◆ **ACTIVITY**
Once the line containing "is nilpotent. Then" is found in the entries below, restate it and each following line word for word, stopping after the line containing "(b) The minimal".

======== ENTRIES SUPPLIED ========

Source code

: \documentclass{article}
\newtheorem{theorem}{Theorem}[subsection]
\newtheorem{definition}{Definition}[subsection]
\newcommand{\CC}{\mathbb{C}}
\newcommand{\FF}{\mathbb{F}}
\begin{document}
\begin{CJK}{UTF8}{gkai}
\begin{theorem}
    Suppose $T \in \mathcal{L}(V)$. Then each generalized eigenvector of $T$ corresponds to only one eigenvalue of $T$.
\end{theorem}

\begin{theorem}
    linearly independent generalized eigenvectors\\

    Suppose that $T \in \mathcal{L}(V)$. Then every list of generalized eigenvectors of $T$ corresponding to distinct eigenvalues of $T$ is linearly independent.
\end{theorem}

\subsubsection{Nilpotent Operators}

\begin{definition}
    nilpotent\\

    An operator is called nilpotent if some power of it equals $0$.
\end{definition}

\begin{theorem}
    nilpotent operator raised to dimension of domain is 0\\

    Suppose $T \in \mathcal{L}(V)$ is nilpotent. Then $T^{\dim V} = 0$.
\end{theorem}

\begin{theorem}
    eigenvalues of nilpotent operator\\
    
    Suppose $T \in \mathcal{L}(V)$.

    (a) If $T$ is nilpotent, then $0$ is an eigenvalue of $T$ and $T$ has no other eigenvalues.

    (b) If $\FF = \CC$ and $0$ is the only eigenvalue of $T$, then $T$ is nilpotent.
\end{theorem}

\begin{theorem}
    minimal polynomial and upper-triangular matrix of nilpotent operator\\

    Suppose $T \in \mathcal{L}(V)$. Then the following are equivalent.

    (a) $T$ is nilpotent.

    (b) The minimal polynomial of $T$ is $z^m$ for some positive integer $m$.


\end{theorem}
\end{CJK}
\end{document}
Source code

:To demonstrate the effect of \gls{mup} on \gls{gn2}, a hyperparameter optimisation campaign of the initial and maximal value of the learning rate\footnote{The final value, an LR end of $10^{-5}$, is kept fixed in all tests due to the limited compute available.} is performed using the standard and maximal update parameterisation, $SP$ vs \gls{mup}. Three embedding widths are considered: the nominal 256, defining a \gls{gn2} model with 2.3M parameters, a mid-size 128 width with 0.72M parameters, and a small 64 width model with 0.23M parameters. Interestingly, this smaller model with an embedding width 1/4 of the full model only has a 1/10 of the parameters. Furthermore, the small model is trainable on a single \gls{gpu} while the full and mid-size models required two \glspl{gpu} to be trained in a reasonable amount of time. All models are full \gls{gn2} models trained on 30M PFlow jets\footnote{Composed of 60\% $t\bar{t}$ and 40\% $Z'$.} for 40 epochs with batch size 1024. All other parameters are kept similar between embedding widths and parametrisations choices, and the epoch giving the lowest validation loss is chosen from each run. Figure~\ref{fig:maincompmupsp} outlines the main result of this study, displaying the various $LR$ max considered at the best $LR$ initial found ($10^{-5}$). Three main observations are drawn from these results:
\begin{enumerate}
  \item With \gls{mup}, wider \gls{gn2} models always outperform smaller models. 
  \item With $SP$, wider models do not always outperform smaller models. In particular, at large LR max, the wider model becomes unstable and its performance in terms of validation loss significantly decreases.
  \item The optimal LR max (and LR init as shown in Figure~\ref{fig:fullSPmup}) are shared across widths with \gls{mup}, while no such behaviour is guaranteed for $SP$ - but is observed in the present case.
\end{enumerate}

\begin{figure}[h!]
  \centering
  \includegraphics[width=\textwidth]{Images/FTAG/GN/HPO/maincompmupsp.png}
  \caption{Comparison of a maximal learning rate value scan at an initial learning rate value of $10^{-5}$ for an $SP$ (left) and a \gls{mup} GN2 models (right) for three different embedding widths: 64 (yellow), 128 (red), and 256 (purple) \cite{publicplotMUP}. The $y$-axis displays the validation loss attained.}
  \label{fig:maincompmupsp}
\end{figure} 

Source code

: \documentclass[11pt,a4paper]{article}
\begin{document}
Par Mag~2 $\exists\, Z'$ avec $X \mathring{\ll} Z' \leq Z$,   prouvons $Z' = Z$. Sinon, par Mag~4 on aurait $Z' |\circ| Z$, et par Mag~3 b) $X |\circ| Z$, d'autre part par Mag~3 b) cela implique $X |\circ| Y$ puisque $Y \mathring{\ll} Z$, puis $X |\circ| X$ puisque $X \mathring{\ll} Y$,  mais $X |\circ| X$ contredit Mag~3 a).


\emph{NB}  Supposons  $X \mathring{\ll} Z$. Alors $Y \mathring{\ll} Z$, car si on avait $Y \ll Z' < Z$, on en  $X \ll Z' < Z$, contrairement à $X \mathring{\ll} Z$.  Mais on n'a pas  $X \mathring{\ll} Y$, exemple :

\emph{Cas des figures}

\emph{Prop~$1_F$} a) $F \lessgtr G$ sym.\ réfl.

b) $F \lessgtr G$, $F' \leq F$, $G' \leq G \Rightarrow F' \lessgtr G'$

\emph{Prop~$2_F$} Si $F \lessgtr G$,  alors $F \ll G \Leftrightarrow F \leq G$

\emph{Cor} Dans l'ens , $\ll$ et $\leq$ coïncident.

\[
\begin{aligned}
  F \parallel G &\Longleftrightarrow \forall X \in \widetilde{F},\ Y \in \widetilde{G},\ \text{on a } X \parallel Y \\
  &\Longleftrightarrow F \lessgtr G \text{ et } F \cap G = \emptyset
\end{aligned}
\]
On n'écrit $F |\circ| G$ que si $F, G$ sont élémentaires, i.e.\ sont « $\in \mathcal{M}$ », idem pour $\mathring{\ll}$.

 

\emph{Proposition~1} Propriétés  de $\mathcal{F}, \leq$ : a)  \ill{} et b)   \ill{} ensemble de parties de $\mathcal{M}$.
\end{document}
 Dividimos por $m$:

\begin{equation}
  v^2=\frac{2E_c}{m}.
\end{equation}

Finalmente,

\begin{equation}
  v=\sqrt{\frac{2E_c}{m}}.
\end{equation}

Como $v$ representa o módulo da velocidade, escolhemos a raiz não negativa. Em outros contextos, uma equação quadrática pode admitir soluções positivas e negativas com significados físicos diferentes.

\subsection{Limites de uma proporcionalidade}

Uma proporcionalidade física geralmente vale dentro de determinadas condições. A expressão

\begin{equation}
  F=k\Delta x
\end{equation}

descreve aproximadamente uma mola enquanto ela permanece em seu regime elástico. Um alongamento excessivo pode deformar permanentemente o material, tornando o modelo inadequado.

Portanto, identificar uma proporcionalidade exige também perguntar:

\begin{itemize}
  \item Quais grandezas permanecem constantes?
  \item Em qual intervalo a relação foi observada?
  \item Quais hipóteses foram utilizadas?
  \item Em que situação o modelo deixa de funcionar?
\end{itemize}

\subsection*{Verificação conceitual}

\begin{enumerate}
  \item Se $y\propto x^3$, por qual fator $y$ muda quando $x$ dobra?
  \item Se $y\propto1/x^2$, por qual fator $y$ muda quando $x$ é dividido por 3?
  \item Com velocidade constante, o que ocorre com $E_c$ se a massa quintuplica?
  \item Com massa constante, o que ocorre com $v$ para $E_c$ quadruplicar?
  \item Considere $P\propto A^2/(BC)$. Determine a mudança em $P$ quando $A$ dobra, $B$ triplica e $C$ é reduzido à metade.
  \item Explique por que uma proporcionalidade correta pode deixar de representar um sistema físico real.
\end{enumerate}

========

◆ **ANSWER BOX**
    Suppose $T \in \mathcal{L}(V)$ is nilpotent. Then $T^{\dim V} = 0$.
\end{theorem}

\begin{theorem}
    eigenvalues of nilpotent operator\\
    
    Suppose $T \in \mathcal{L}(V)$.

    (a) If $T$ is nilpotent, then $0$ is an eigenvalue of $T$ and $T$ has no other eigenvalues.

    (b) If $\FF = \CC$ and $0$ is the only eigenvalue of $T$, then $T$ is nilpotent.
\end{theorem}

\begin{theorem}
    minimal polynomial and upper-triangular matrix of nilpotent operator\\

    Suppose $T \in \mathcal{L}(V)$. Then the following are equivalent.

    (a) $T$ is nilpotent.

    (b) The minimal polynomial of $T$ is $z^m$ for some positive integer $m$.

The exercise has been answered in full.